Наконец мать берет меня за руку и подводит к окну, туда, где на дальней койке слабо улыбается мне какой-то чужой, измученный человек. Я была уверена, что как только увижу папу – непременно вспомню, сразу узнаю, вот, это он. Но человек, лежащий у окна с перевязанной головой и заросшим лицом, кажется совсем чужим, незнакомым.

Я вопросительно гляжу на маму, она кивает и опять подталкивает меня вперед. Подхожу ближе к этому «чужому». Он протягивает руку и аккуратно гладит по голове, как будто боясь, что я могу рассыпаться. В его взгляде неизъяснимая тоска, и грусть, и нежность, и я как-то сразу проникаюсь сочувствием и любовью к этому, казалось бы, незнакомому, но такому страдающему и доброму человеку.

Оглядываюсь вокруг, и лица больных уже не кажутся мне равнодушными, угрюмыми или злыми. Я вижу людей. Пускай больных, измученных, несчастных... Но каких-то до боли родных. Они словно вмиг становятся для меня благородными героями. Они защищали нас от войны. И если их нельзя сейчас назвать красивыми, это только оттого, что все дяди пострадали в боях. Мне их жаль до слез, и какая-то щемящая нежность подкатывает к сердцу.

Мама берет меня за руку и уводит. Мы снова идем по солнечным улицам, но ощущение грусти не проходит: я вспоминаю бледные, измученные лица раненых.

И вот подходим к злополучному рынку. Людей здесь стало заметно меньше, но калеки еще появляются между рядами то тут, то там, протягивают стаканчики и худые, грязные руки.

Я испуганно жмусь к маме, но неожиданно в мою голову приходит потрясающая мысль: а если и эти калеки на базаре тоже – люди?
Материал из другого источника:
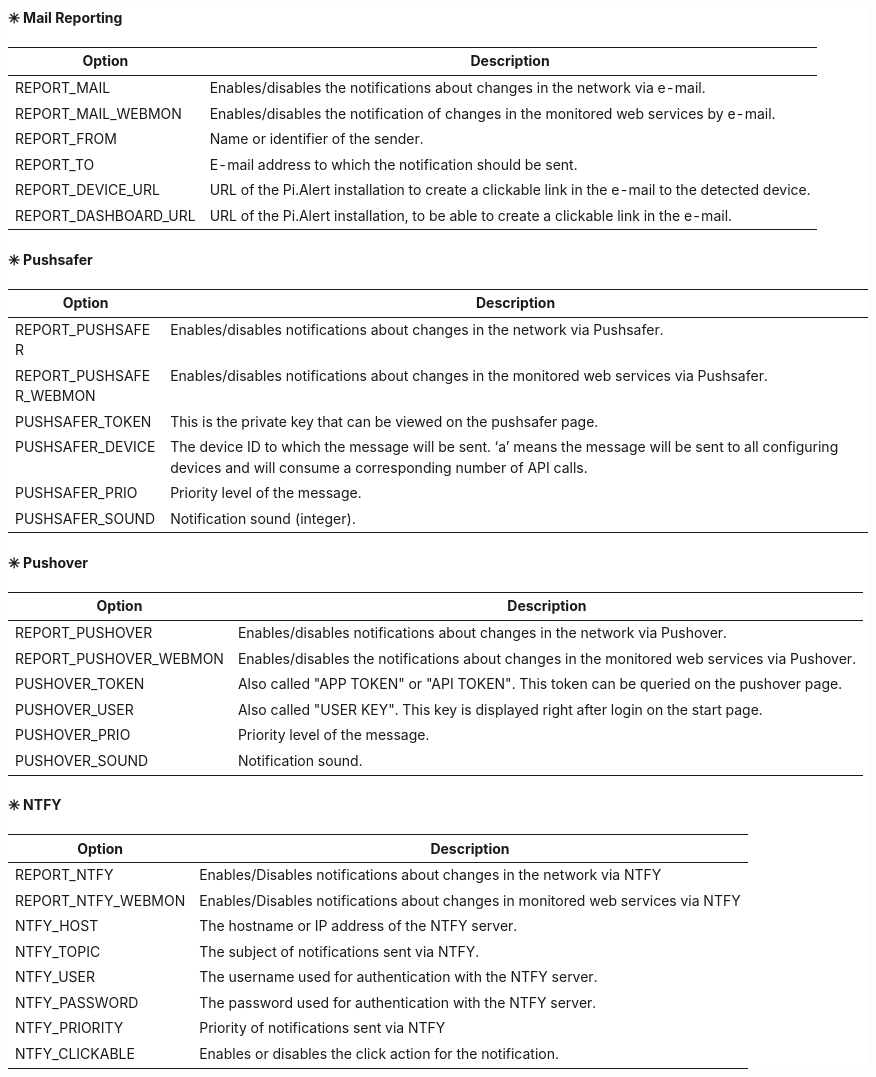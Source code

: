 
#### :eight_spoked_asterisk: Mail Reporting

| Option               | Description |
|----------------------|---------------------------------------------------------------------------------------------------|
| REPORT_MAIL          | Enables/disables the notifications about changes in the network via e-mail.                       |
| REPORT_MAIL_WEBMON   | Enables/disables the notification of changes in the monitored web services by e-mail.             |
| REPORT_FROM          | Name or identifier of the sender.                                                                 |
| REPORT_TO            | E-mail address to which the notification should be sent.                                          |
| REPORT_DEVICE_URL    | URL of the Pi.Alert installation to create a clickable link in the e-mail to the detected device. |
| REPORT_DASHBOARD_URL | URL of the Pi.Alert installation, to be able to create a clickable link in the e-mail.            |


#### :eight_spoked_asterisk: Pushsafer

| Option               | Description |
|-------------------------|----------------------------------------------------------------------------------------------------------------------------------------------------------------------------------|
| REPORT_PUSHSAFER        | Enables/disables notifications about changes in the network via Pushsafer.                                                                                                       |
| REPORT_PUSHSAFER_WEBMON | Enables/disables notifications about changes in the monitored web services via Pushsafer.                                                                                        |
| PUSHSAFER_TOKEN         | This is the private key that can be viewed on the pushsafer page.                                                                                                                |
| PUSHSAFER_DEVICE        | The device ID to which the message will be sent. &lsquo;a&rsquo; means the message will be sent to all configuring devices and will consume a corresponding number of API calls. |
| PUSHSAFER_PRIO          | Priority level of the message.                                                                                                                                                   |
| PUSHSAFER_SOUND         | Notification sound (integer).                                                                                                                                                    |


#### :eight_spoked_asterisk: Pushover

| Option               | Description |
|------------------------|----------------------------------------------------------------------------------------------|
| REPORT_PUSHOVER        | Enables/disables notifications about changes in the network via Pushover.                    |
| REPORT_PUSHOVER_WEBMON | Enables/disables the notifications about changes in the monitored web services via Pushover. |
| PUSHOVER_TOKEN         | Also called "APP TOKEN" or "API TOKEN". This token can be queried on the pushover page.      |
| PUSHOVER_USER          | Also called "USER KEY". This key is displayed right after login on the start page.           |
| PUSHOVER_PRIO          | Priority level of the message.                                                               |
| PUSHOVER_SOUND         | Notification sound.                                                                          |


#### :eight_spoked_asterisk: NTFY

| Option               | Description |
|--------------------|---------------------------------------------------------------------------------|
| REPORT_NTFY        | Enables/Disables notifications about changes in the network via NTFY            |
| REPORT_NTFY_WEBMON | Enables/Disables notifications about changes in monitored web services via NTFY |
| NTFY_HOST          | The hostname or IP address of the NTFY server.                                  |
| NTFY_TOPIC         | The subject of notifications sent via NTFY.                                     |
| NTFY_USER          | The username used for authentication with the NTFY server.                      |
| NTFY_PASSWORD      | The password used for authentication with the NTFY server.                      |
| NTFY_PRIORITY      | Priority of notifications sent via NTFY                                         |
| NTFY_CLICKABLE     | Enables or disables the click action for the notification.                      |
Не злые духи, не волшебники или ведьмы, а все-таки – люди? Просто больные, пострадавшие от войны, как те, раненые в госпитале? Ведь мама ни капельки их не боится…

С другой стороны, взрослые вообще ни во что не верят. А ведь мать сама читала мне так много историй и сказок: там всегда Иван царевич, Василиса Прекрасная – красивые и добрые. Кощеи, лешие, водяные, колдуньи – безобразные и злые. Обдумываю сложный вопрос снова и снова: люди эти нищие – или нет? Вот только никак не могу для себя решить, откладываю на потом.

Дома я сразу ложусь на постель: мучительно клонит ко сну. Я закрываю глаза, но перед внутренним взором сразу встают впечатления пережитого дня: страшный старик с бельмами вместо глаз, живые руки, которые хотят поймать и разлучить с матерью, больной отец, перемотанный бинтами. С усилием открываю глаза, но силы оставляют меня, и я снова проваливаюсь в кошмар.

А когда просыпаюсь на следующий день, вижу сноп солнечных лучей, бьющих в окно и мамино лицо, склоненное надо мной.

«Странно»,- говорит она,- «и как ты умудрилась простыть в такую жаркую погоду? Всю ночь температура держалась».

Если всегда показывать детям добрых героев сказок красивыми и нарядными, а злых – уродливыми и неопрятными, у детей может сложиться ложное представление о мире. В их сознании гламурные персонажи с глянцевых страниц станут образцом для подражания, а старая бабушка- соседка или ребёнок в инвалидной коляске – просто кошмаром, от которого хочется просто отвернуться.

Человека всегда пугает страдание, он хочет закрыться, становясь свидетелем чужой беды. Но нужно объяснять молодым, что жизнь – как монета. И если на одной стороне много боли и горя, на другую сторону нужно положить побольше любви. Иначе невозможно. И ты смертен. И ты можешь болеть. Или попасть в аварию. Стать инвалидом. Но если на другой стороне медали будет огромная любовь – ты справишься. Просто подари сегодня своё сердце тем, кому это действительно нужно. И тогда никакая беда не сможет его разбить».

Нина Павловна устало откинулась в кресле и провела рукой по лицу. Бледная Ася Зайкина сглотнула подступившие слёзы. Несгибаемая Оксана Евгеньевна усиленно делала вид, что пытается убрать соринку из глаза. И только старенький облезлый Гамлет довольно мурлыкал на коленях у Бабушки.